Would a Conservative government be so bad for social work? Peter Corser speculates

I qualified as a social worker in June 1997 and began working as a social worker in that same year.

That puts me in a relatively lonely position, along with my fellow graduates of 1997. I have worked in social work for more than 10 years and have never worked under the Tories.

The other accident of the timing of my DipSW was that I did an extra year for my degree in 1998 with a grant to support me. One year later, I would have had to pay the tuition fees introduced by the government my colleagues had waited 18 long years for.

Older workers love to patronise those of us who have never worked under the Tories. They sit at the fireside and revel in their gory tales. They tell of the terrible cuts and the fear for jobs and the lack of resources. And I scratch my head and think this all sounds a bit familiar.

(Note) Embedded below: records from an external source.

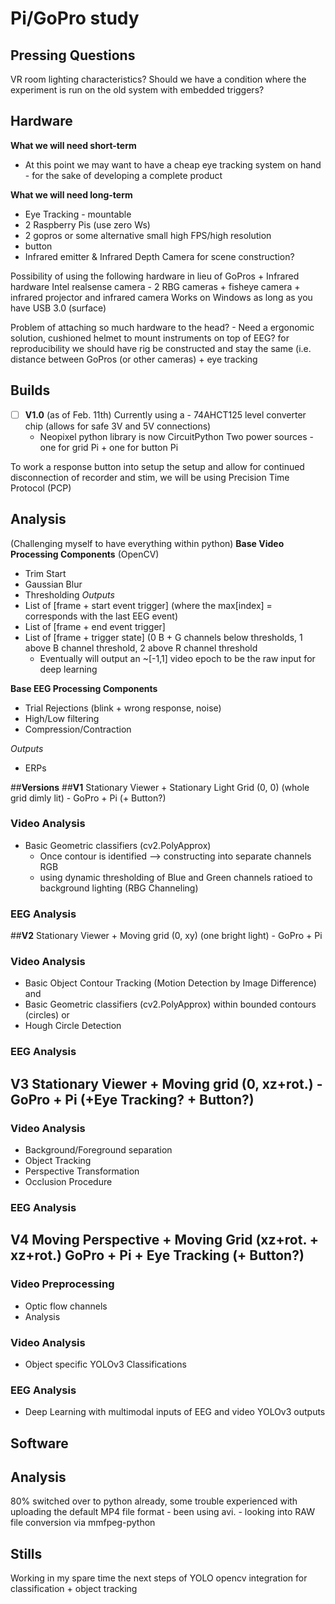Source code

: # Pi/GoPro study
## Pressing Questions
VR room lighting characteristics?
Should we have a condition where the experiment is run on the old system with embedded triggers?


## Hardware
**What we will need short-term**
- At this point we may want to have a cheap eye tracking system on hand - for the sake of developing a complete product


**What we will need long-term**
- Eye Tracking - mountable
- 2 Raspberry Pis (use zero Ws)
- 2 gopros or some alternative small high FPS/high resolution
- button
- Infrared emitter & Infrared Depth Camera for scene construction?

Possibility of using the following hardware in lieu of GoPros + Infrared hardware
	Intel realsense camera - 2 RBG cameras + fisheye camera + infrared projector and infrared camera
		Works on Windows as long as you have USB 3.0 (surface)

Problem of attaching so much hardware to the head? - Need a ergonomic solution, cushioned helmet to mount instruments on top of EEG? 
	for reproducibility we should have rig be constructed and stay the same (i.e. distance between GoPros (or other cameras) + eye 		tracking
	 
## Builds
- [ ] **V1.0** (as of Feb. 11th)
Currently using a - 74AHCT125  level converter chip (allows for safe 3V and 5V connections)
	- Neopixel python library is now CircuitPython
Two power sources - one for grid Pi + one for button Pi

To work a response button into setup the setup and allow for continued disconnection of recorder and stim, we will be using Precision Time Protocol (PCP) 

## Analysis 
(Challenging myself to have everything within python)
**Base Video Processing Components** (OpenCV)
- Trim Start
- Gaussian Blur
- Thresholding 
*Outputs*
- List of [frame + start event trigger] (where the max[index] = corresponds with the last EEG event)
- List of [frame + end event trigger]
- List of [frame + trigger state] (0 B + G channels below thresholds, 1 above B channel threshold, 2 above R channel threshold
	- Eventually will output an ~[-1,1] video epoch to be the raw input for deep learning

**Base EEG Processing Components**
- Trial Rejections (blink + wrong response, noise)
- High/Low filtering
- Compression/Contraction

*Outputs*
- ERPs

##**Versions**
##**V1** Stationary Viewer + Stationary Light Grid (0, 0) (whole grid dimly lit) - GoPro + Pi (+ Button?)

### Video Analysis
- Basic Geometric classifiers (cv2.PolyApprox)
	- Once contour is identified --> constructing into separate channels RGB
	- using dynamic thresholding of Blue and Green channels ratioed to background lighting (RBG Channeling)

### EEG Analysis 
	
	
##**V2** Stationary Viewer + Moving grid  (0, xy) (one bright light) - GoPro + Pi 

### Video Analysis
- Basic Object Contour Tracking (Motion Detection by Image Difference)
and
- Basic Geometric classifiers (cv2.PolyApprox) within bounded contours (circles)
or
- Hough Circle Detection

### EEG Analysis				

## **V3** Stationary Viewer + Moving grid (0, xz+rot.)  - GoPro + Pi (+Eye Tracking? + Button?)
	
### Video Analysis 
- Background/Foreground separation
- Object Tracking
- Perspective Transformation
- Occlusion Procedure

### EEG Analysis

## **V4** Moving Perspective + Moving Grid (xz+rot. + xz+rot.) GoPro + Pi + Eye Tracking (+ Button?)

### Video Preprocessing
- Optic flow channels
- Analysis
### Video Analysis
 - Object specific YOLOv3 Classifications

### EEG Analysis 
- Deep Learning with multimodal inputs of EEG and video YOLOv3 outputs 

		
## Software


## Analysis
80% switched over to python already, some trouble experienced with uploading the default MP4 file format - been using avi. - looking into RAW file conversion via mmfpeg-python 

## Stills
Working in my spare time the next steps of YOLO opencv integration for classification + object tracking

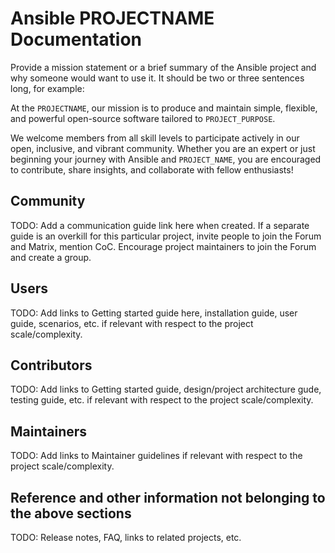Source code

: # Ansible PROJECTNAME Documentation

Provide a mission statement or a brief summary of the Ansible project and why someone would want to use it.
It should be two or three sentences long, for example:

At the `PROJECTNAME`, our mission is to produce and maintain simple, flexible,
and powerful open-source software tailored to `PROJECT_PURPOSE`.

We welcome members from all skill levels to participate actively in our open, inclusive, and vibrant community.
Whether you are an expert or just beginning your journey with Ansible and `PROJECT_NAME`,
you are encouraged to contribute, share insights, and collaborate with fellow enthusiasts!

## Community

TODO: Add a communication guide link here when created. If a separate guide is an overkill for this particular project, invite people to join the Forum and Matrix, mention CoC. Encourage project maintainers to join the Forum and create a group.

## Users

TODO: Add links to Getting started guide here, installation guide, user guide, scenarios, etc. if relevant with respect to the project scale/complexity.

## Contributors

TODO: Add links to Getting started guide, design/project architecture gude, testing guide, etc. if relevant with respect to the project scale/complexity.

## Maintainers

TODO: Add links to Maintainer guidelines if relevant with respect to the project scale/complexity.

## Reference and other information not belonging to the above sections

TODO: Release notes, FAQ, links to related projects, etc.

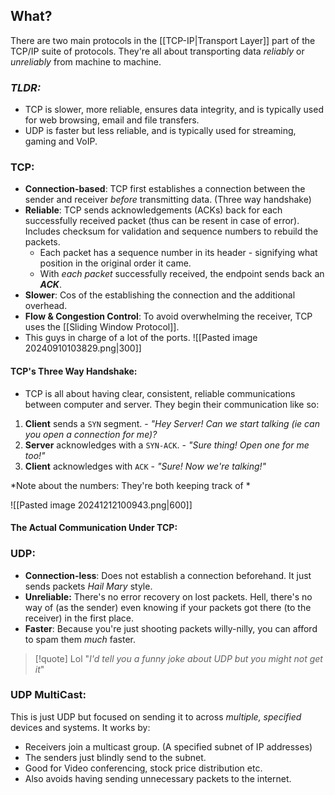 ## What?
There are two main protocols in the [[TCP-IP|Transport Layer]] part of the TCP/IP suite of protocols. They're all about transporting data *reliably* or *unreliably* from machine to machine. 

### *TLDR:*
- TCP is slower, more reliable, ensures data integrity, and is typically used for web browsing, email and file transfers.
- UDP is faster but less reliable, and is typically used for streaming, gaming and VoIP.

### TCP:
- **Connection-based**: TCP first establishes a connection between the sender and receiver *before* transmitting data. (Three way handshake)
- **Reliable**: TCP sends acknowledgements (ACKs) back for each successfully received packet (thus can be resent in case of error). Includes checksum for validation and sequence numbers to rebuild the packets. 
	- Each packet has a sequence number in its header - signifying what position in the original order it came.
	- With *each packet* successfully received, the endpoint sends back an ***ACK***. 
- **Slower**: Cos of the establishing the connection and the additional overhead.
- **Flow & Congestion Control**: To avoid overwhelming the receiver, TCP uses the [[Sliding Window Protocol]]. 
- This guys in charge of a lot of the ports. 
![[Pasted image 20240910103829.png|300]]

#### TCP's Three Way Handshake:
- TCP is all about having clear, consistent, reliable communications between computer and server. They begin their communication like so:
1. **Client** sends a `SYN` segment. - *"Hey Server! Can we start talking (ie can you open a connection for me)?*
2. **Server** acknowledges with a `SYN-ACK`. - *"Sure thing! Open one for me too!"*
3. **Client** acknowledges with `ACK` - *"Sure! Now we're talking!"* 

*Note about the numbers: They're both keeping track of *

![[Pasted image 20241212100943.png|600]]
#### The Actual Communication Under TCP:



### UDP:
- **Connection-less**: Does not establish a connection beforehand. It just sends packets *Hail Mary* style.
- **Unreliable:** There's no error recovery on lost packets. Hell, there's no way of (as the sender) even knowing if your packets got there (to the receiver) in the first place. 
- **Faster**: Because you're just shooting packets willy-nilly, you can afford to spam them *much* faster. 


> [!quote] Lol
> "*I'd tell you a funny joke about UDP but you might not get it*"

### UDP MultiCast:
This is just UDP but focused on sending it to across *multiple, specified* devices and systems. It works by:
- Receivers join a multicast group. (A specified subnet of IP addresses)
- The senders just blindly send to the subnet. 
- Good for Video conferencing, stock price distribution etc. 
- Also avoids having sending unnecessary packets to the internet.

It has become clear in recent weeks that the Tories’ long years of self-destruction may have come to an end.

It seems it may be a reality that a lot of us have to begin to face in the next few years that we may be working under a Conservative government.

It is the curse of working in the public sector that you have to put up with being a football for politicians keen to look tougher than each other. They never stop to think that the people whose jobs they casually dismiss are taxpayers and voters to.

The only people who are nice to us are the Liberal Democrats. But that’s like being friends with the other kid who is being bullied. Terribly nice, but not much use for us on the frontline.

So who will be our better “masters” for the future? I suggest that it does not matter that much, the way the political parties are at the moment.

A consistent feature of social work is that the ground constantly shifts beneath your feet. The authority I work with reorganised four years after I joined. Six years later they are reorganising again. Every year there are new hoops to jump through to do our job and every month there are new priority areas to target.

The one other constant is the way social workers deal with these shifting sands. They complain that nobody seems to know what they are doing up top and then just get on with the job. And we do it very well. That’s the same whoever is steering the ship!

Peter Corser is a mental health social worker in the West Midlands

This article appeared in the 8 November issue under the headline “A change of government?”